Collected data
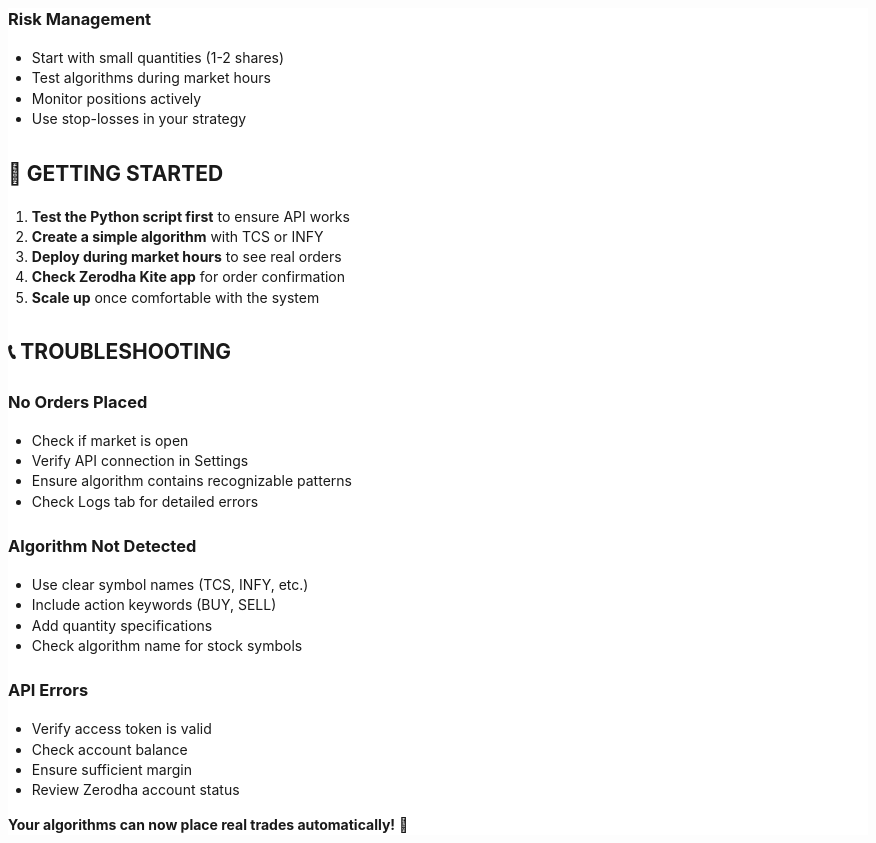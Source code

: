 ### **Risk Management**
- Start with small quantities (1-2 shares)
- Test algorithms during market hours
- Monitor positions actively
- Use stop-losses in your strategy

## 🎉 GETTING STARTED

1. **Test the Python script first** to ensure API works
2. **Create a simple algorithm** with TCS or INFY
3. **Deploy during market hours** to see real orders
4. **Check Zerodha Kite app** for order confirmation
5. **Scale up** once comfortable with the system

## 📞 TROUBLESHOOTING

### **No Orders Placed**
- Check if market is open
- Verify API connection in Settings
- Ensure algorithm contains recognizable patterns
- Check Logs tab for detailed errors

### **Algorithm Not Detected**
- Use clear symbol names (TCS, INFY, etc.)
- Include action keywords (BUY, SELL)
- Add quantity specifications
- Check algorithm name for stock symbols

### **API Errors**
- Verify access token is valid
- Check account balance
- Ensure sufficient margin
- Review Zerodha account status

**Your algorithms can now place real trades automatically!** 🚀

WHAT YOU HAVE TO DO: Your answer must be the lines above from the one containing "3. **Deploy during" to the one containing "- Verify API connection in Settings", both included, restated word for word.

EXERCISE SOLUTION:
3. **Deploy during market hours** to see real orders
4. **Check Zerodha Kite app** for order confirmation
5. **Scale up** once comfortable with the system

## 📞 TROUBLESHOOTING

### **No Orders Placed**
- Check if market is open
- Verify API connection in Settings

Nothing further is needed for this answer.